The Government is meeting this week with representatives of the private health sector, including the AMA, to canvass their ideas for ensuring that doctors tell patients about gap expenses. Otherwise, the Government will have to consider options for making it mandatory. It could be a presumption of practice that, where informed financial consent is not obtained, health providers would treat patients for the relevant rebates.
From early 2006, attentive listeners will have noticed a dramatic increase in medical advertising, mostly for heart testing and medical imaging. For a week in March, my department monitored medical advertising on two Sydney radio stations. Medical ads went to air on over 500 occasions on these two stations in a single week. That’s approaching two ads per hour for a sector that, until recently, never advertised at all in this way. On 162 occasions, the ads referred to Medicare funding or bulk-billing.
This ad blitz has corresponded with a large increase in Medicare funding for heart check items. In the financial year to April, this was 36 per cent higher than in the same period last year. I’m advised that services provided by Heart Check Clinics, the principal advertiser, accounted for 88 per cent of the increased volume of services.
The AMA says that medical ads should be “informative rather than persuasive”. Although the AMA’s position statement says “doctors should take care that their advertisements are not likely to exploit patients’ vulnerability or lack of medical knowledge”, the ads in question did not usually advise patients to consult with their GP.
For its part, the Government is a reluctant regulator and has no current plans to restrict medical ads. Even so, expensive ad campaigns raise suspicions of possible inappropriate clinical practice and over-servicing so I have asked the Professional Services Review to monitor clinics that advertise in this way.
By now you may be pondering the incongruity of a politician posing as ethical watchdog. Please note that I am not accusing doctors of breaching politicians’ standards. I am asking doctors to consider the extent to which a minority might, at least in some respects, be failing fully to uphold the standards of their own profession.
At the University of New South Wales, the students of each year draft a declaration of ethical commitment which is recited aloud on graduation day. By definition, a student-drafted declaration implies that medical ethics can be constantly and potentially limitlessly reinvented. On the other hand, student views of ethical practice may be less contaminated by commercial self-interest.
The 1998 graduating class at the UNSW declared: “I will practice my profession…in good conscience and with integrity…The care of my patients will be my first consideration…(and) I will not abuse the trust placed in me…for personal gain”. The 2000 graduating class declared: “Patients are my first concern…I will strive at all times to be worthy of my patients’ respect and never abuse their trust…My commitment extends beyond individuals to the health and well-being of the community…I hold myself accountable for my actions and will not stray from these commitments for personal gain”.

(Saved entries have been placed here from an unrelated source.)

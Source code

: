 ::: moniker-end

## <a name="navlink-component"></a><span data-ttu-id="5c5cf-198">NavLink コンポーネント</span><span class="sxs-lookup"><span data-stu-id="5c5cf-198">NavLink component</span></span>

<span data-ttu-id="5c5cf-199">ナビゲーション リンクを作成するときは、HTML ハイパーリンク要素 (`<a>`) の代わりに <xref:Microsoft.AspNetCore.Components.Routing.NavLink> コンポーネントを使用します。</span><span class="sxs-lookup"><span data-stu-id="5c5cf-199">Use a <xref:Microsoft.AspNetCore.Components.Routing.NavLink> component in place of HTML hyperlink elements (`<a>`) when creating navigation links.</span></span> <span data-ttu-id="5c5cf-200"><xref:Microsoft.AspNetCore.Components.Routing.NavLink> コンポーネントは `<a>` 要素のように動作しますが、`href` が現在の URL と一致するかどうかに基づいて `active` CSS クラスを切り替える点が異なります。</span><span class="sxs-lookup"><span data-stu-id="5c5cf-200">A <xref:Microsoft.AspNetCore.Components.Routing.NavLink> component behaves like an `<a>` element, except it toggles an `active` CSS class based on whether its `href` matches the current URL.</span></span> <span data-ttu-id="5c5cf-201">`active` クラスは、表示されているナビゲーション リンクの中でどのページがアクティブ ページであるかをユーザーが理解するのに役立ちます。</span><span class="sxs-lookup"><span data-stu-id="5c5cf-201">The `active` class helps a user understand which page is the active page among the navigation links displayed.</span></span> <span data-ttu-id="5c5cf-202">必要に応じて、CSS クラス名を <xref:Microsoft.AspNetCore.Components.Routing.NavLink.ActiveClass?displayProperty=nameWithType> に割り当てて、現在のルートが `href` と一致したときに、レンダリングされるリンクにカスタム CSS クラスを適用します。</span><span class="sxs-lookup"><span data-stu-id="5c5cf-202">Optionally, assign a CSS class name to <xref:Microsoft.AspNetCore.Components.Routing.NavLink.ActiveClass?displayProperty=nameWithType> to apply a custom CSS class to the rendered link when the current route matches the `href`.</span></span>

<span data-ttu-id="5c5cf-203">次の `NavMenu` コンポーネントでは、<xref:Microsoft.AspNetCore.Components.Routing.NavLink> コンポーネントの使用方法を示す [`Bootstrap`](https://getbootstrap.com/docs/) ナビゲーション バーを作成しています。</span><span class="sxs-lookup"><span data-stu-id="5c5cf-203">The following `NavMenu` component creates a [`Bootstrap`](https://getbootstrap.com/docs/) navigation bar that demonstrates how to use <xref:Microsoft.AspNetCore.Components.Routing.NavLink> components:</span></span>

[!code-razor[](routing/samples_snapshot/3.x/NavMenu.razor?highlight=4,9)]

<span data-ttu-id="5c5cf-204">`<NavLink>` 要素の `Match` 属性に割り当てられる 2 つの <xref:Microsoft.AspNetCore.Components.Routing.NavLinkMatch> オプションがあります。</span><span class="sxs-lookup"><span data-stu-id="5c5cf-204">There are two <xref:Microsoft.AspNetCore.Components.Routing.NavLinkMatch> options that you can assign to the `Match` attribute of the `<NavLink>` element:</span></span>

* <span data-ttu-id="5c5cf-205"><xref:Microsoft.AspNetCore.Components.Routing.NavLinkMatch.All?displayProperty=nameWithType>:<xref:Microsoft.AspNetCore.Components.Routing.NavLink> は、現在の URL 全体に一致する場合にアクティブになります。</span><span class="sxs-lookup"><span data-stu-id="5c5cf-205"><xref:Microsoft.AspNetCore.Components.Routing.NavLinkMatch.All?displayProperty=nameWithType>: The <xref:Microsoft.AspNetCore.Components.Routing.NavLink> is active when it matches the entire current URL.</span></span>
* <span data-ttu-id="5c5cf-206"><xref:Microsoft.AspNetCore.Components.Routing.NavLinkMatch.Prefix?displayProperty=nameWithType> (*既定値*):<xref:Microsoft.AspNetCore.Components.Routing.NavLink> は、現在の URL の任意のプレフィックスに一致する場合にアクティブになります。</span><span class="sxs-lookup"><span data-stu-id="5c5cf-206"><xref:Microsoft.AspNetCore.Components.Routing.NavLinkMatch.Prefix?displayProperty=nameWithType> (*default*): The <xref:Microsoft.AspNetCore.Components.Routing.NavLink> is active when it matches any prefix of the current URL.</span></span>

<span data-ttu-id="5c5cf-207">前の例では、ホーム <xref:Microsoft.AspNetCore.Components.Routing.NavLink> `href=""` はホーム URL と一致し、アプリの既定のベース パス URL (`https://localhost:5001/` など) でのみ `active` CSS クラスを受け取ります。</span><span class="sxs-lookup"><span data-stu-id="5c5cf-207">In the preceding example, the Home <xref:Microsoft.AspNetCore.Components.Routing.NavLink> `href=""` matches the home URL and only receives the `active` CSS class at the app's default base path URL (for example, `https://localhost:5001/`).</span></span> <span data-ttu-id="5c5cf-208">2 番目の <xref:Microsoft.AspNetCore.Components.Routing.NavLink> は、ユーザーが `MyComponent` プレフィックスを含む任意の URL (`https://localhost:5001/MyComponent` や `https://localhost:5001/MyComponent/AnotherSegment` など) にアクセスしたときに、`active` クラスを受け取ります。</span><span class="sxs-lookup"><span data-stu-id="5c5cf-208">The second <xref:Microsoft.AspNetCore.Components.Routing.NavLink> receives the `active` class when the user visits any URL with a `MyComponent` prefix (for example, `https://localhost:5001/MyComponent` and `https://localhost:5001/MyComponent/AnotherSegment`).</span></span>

Is inflation of fees (even when a taxpayer funded safety net cushions the blow to patients), failure to warn patients of gap expenses (especially when fees are much higher than the Medicare schedule), and urging listeners to seek medical services “while your heart beats” consistent with putting patients first? I think not, in each case. When patients seek reassurance and insight on the hardest decisions of all, they must feel confident about whose interests doctors really have at heart.